In a note on Thursday, Valliere wrote that the two wrong-headed assumptions investors are making are:
- Investors think the economy will stay mired in a mediocre growth path.
- Investors think the Fed is too timid to risk a stock market temper tantrum.
On the economic outlook, this is something that strategists on Wall Street have begun banging the table on a bit more in recent weeks, despite disappointing economic data through the winter and a most recent jobs report that missed expectations.
Last week, we highlighted comments from BlackRock’s Rick Rieder who said the Fed has an “epic” window to raise rates, given the strength of the labour market. The big economic reports for the Fed’s outlook will be first quarter GDP and the employment cost index on April 30, as well as the April and May jobs reports.

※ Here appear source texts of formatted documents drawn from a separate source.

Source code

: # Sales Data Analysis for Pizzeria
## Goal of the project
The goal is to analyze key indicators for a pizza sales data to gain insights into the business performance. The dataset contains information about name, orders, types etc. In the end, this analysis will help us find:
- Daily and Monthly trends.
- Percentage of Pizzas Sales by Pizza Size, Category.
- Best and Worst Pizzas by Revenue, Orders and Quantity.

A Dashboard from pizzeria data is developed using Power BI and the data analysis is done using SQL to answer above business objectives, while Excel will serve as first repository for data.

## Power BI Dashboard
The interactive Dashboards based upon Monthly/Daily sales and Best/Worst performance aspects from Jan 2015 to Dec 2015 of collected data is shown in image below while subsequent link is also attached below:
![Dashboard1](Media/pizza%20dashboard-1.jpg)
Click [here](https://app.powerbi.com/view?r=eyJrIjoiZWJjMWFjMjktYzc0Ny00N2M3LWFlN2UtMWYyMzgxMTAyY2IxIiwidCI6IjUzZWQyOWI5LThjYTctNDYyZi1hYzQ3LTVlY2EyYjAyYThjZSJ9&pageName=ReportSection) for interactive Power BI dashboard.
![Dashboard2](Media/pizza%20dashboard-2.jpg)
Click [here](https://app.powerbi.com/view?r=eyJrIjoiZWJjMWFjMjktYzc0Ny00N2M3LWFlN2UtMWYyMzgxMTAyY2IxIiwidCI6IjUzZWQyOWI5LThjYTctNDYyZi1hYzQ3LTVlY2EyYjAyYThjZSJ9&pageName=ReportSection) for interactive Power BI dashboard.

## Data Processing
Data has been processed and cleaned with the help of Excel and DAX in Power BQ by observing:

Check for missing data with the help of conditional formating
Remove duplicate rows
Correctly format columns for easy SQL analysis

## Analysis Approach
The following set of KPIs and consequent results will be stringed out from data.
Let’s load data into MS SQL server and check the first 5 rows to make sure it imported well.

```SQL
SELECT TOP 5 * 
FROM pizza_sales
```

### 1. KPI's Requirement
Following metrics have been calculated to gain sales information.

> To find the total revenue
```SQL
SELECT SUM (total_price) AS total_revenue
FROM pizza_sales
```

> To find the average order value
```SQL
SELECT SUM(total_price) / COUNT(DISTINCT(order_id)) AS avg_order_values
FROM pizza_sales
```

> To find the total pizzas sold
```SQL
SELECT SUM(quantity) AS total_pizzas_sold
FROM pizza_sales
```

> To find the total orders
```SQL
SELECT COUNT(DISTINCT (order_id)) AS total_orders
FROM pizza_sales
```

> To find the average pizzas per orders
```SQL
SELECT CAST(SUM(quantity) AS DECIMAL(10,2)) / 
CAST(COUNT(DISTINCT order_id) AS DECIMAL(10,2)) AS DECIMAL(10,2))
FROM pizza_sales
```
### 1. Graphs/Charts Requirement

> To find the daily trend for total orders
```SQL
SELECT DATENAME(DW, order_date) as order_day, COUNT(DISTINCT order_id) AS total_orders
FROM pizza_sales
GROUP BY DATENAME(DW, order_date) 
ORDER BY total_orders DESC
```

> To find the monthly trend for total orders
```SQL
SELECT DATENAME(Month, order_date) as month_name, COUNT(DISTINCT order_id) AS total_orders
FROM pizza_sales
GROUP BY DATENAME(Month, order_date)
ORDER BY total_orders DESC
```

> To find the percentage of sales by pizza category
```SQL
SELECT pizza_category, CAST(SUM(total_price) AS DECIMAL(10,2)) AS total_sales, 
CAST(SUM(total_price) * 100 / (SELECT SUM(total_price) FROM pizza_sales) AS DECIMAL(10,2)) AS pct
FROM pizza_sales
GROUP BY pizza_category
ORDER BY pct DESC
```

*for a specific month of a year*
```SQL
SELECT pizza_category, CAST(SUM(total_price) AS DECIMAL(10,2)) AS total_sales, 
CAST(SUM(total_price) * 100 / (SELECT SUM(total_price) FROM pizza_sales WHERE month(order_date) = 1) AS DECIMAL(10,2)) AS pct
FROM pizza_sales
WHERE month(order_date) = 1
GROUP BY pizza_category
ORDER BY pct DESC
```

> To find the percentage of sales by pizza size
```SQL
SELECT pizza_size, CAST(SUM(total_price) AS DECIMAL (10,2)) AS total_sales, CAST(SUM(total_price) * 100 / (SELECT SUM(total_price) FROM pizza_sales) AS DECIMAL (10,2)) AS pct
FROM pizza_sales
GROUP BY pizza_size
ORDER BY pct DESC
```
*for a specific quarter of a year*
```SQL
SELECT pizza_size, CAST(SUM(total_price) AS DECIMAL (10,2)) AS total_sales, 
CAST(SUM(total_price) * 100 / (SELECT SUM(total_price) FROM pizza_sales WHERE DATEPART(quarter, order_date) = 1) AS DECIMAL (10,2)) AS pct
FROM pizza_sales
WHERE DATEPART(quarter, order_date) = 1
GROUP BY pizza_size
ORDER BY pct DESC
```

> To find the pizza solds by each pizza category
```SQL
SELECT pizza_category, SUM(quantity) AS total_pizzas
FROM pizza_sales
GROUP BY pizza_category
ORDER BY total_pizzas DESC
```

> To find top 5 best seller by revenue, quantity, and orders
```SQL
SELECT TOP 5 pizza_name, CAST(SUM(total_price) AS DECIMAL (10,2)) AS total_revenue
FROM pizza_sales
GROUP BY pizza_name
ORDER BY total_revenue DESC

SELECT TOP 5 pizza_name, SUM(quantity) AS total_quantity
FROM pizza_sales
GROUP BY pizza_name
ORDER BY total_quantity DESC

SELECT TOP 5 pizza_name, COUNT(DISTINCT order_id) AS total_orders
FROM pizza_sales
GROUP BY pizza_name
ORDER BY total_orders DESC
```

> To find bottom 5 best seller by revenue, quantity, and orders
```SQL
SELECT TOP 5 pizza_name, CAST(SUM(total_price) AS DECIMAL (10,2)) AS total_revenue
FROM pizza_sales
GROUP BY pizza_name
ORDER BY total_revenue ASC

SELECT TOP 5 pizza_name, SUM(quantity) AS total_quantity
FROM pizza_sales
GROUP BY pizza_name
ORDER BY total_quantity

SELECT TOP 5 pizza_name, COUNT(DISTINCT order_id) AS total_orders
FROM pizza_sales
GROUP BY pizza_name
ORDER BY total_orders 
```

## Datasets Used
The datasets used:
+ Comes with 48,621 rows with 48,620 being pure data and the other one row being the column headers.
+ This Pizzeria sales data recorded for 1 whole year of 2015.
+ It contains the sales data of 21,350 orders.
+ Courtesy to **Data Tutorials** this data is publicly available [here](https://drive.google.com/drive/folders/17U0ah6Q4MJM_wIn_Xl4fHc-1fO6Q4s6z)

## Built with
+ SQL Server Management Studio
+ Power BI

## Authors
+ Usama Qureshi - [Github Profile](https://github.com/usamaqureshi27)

In recent speeches, Fed chair Janet Yellen has indicated that the Fed will monitor developments in financial markets. But the point Valliere makes indicates that quips among some in the market that the Fed has a target for the S&P 500 or the 10-year bond, is just not the case.
Valliere adds: “We think the economy is lifting off, and we believe strongly that the Fed would like to get the first rate hike out of the way — probably in September, but June isn’t out of the question. No rate hike this year? We’re betting on at least two.”